(Data records)
• • • •
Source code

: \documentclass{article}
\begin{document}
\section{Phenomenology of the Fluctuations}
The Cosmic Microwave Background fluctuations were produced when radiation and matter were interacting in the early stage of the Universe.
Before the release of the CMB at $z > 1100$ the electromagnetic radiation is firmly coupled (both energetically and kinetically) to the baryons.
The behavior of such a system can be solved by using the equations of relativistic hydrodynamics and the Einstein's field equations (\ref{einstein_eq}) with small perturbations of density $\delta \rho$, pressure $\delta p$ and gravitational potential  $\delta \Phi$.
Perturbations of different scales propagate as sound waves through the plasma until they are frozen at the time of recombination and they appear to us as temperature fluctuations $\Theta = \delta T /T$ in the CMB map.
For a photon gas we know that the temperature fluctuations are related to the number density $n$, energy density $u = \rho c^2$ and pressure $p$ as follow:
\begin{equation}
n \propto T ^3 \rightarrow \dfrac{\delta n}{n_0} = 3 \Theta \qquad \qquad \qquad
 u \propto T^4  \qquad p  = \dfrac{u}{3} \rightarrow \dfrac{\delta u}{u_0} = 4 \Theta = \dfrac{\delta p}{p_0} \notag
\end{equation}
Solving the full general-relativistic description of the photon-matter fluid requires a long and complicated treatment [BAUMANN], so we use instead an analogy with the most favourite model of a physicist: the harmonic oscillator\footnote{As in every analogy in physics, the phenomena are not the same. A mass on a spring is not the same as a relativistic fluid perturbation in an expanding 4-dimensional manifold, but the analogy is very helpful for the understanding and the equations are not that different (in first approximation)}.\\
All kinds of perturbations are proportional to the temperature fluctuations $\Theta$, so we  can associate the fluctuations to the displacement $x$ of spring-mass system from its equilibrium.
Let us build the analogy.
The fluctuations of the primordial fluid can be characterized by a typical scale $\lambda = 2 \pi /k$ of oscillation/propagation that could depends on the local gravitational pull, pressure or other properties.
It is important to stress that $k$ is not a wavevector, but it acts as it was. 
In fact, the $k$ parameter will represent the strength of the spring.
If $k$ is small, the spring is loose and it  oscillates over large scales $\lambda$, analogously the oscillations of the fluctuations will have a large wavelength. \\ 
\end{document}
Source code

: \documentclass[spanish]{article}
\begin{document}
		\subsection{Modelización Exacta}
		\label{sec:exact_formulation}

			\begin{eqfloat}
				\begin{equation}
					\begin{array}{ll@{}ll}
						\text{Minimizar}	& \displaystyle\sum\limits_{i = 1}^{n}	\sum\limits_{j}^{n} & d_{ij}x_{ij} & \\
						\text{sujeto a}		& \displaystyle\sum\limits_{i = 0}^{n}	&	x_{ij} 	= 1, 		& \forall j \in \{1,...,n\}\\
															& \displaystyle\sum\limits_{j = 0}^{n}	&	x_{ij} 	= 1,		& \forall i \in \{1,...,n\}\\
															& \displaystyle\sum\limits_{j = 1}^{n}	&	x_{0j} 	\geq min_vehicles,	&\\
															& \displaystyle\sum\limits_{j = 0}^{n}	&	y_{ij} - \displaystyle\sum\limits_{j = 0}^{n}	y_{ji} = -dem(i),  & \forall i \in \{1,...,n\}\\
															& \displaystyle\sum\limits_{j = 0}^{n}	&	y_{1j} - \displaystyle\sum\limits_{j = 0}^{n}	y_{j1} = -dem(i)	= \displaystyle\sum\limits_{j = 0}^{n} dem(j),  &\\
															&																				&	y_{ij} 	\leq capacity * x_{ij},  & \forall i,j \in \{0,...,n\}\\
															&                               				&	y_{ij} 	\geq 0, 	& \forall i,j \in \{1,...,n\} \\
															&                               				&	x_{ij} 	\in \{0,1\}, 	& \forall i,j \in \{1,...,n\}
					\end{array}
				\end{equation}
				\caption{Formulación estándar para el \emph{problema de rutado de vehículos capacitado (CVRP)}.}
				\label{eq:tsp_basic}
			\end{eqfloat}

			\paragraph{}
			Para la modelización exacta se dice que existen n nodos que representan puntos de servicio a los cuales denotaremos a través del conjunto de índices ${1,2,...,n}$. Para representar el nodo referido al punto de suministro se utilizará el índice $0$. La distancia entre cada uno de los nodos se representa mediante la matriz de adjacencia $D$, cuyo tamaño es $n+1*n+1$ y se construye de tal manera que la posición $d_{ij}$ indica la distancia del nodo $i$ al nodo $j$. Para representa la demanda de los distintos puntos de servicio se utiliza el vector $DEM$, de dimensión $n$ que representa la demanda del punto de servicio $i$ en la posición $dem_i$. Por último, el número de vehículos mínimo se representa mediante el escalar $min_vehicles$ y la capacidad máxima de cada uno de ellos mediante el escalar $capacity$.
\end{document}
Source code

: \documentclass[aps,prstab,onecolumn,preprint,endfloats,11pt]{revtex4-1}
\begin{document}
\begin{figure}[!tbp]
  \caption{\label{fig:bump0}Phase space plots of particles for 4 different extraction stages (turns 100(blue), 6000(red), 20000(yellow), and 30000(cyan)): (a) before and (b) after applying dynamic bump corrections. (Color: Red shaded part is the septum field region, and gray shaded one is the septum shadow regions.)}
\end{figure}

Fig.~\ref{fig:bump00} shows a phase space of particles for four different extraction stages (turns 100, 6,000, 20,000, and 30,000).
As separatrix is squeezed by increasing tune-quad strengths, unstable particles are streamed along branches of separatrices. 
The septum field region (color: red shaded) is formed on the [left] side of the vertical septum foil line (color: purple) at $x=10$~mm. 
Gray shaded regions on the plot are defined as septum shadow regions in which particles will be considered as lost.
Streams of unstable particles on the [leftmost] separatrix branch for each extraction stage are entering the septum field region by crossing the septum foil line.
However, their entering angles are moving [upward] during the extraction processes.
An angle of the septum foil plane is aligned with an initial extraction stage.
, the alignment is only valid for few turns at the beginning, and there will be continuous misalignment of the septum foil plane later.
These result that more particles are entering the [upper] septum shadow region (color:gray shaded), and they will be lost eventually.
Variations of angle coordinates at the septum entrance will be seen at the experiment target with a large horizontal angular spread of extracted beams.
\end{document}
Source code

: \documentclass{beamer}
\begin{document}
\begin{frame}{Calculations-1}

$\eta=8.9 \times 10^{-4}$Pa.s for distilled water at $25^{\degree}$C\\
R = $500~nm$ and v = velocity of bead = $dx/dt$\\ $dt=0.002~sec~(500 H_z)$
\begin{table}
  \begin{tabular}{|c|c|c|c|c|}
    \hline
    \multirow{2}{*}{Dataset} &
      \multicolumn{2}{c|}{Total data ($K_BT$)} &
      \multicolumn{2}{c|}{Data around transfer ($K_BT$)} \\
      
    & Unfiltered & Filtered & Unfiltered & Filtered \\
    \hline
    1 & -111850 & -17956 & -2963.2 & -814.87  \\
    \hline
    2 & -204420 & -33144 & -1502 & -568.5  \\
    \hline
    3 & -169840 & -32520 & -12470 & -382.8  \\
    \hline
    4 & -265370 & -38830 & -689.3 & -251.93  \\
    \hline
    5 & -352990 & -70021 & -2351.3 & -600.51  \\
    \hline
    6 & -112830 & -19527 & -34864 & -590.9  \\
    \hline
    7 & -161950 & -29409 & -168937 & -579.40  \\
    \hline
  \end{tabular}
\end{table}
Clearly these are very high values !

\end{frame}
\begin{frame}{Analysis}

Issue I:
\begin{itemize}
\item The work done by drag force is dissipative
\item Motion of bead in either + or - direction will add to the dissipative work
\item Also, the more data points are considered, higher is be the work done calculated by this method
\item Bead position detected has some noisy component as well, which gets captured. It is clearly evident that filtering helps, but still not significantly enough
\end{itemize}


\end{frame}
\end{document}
• • • •
Match on "Theta": copy every line in the records that has it.

Perturbations of different scales propagate as sound waves through the plasma until they are frozen at the time of recombination and they appear to us as temperature fluctuations $\Theta = \delta T /T$ in the CMB map.
n \propto T ^3 \rightarrow \dfrac{\delta n}{n_0} = 3 \Theta \qquad \qquad \qquad
 u \propto T^4  \qquad p  = \dfrac{u}{3} \rightarrow \dfrac{\delta u}{u_0} = 4 \Theta = \dfrac{\delta p}{p_0} \notag
All kinds of perturbations are proportional to the temperature fluctuations $\Theta$, so we  can associate the fluctuations to the displacement $x$ of spring-mass system from its equilibrium.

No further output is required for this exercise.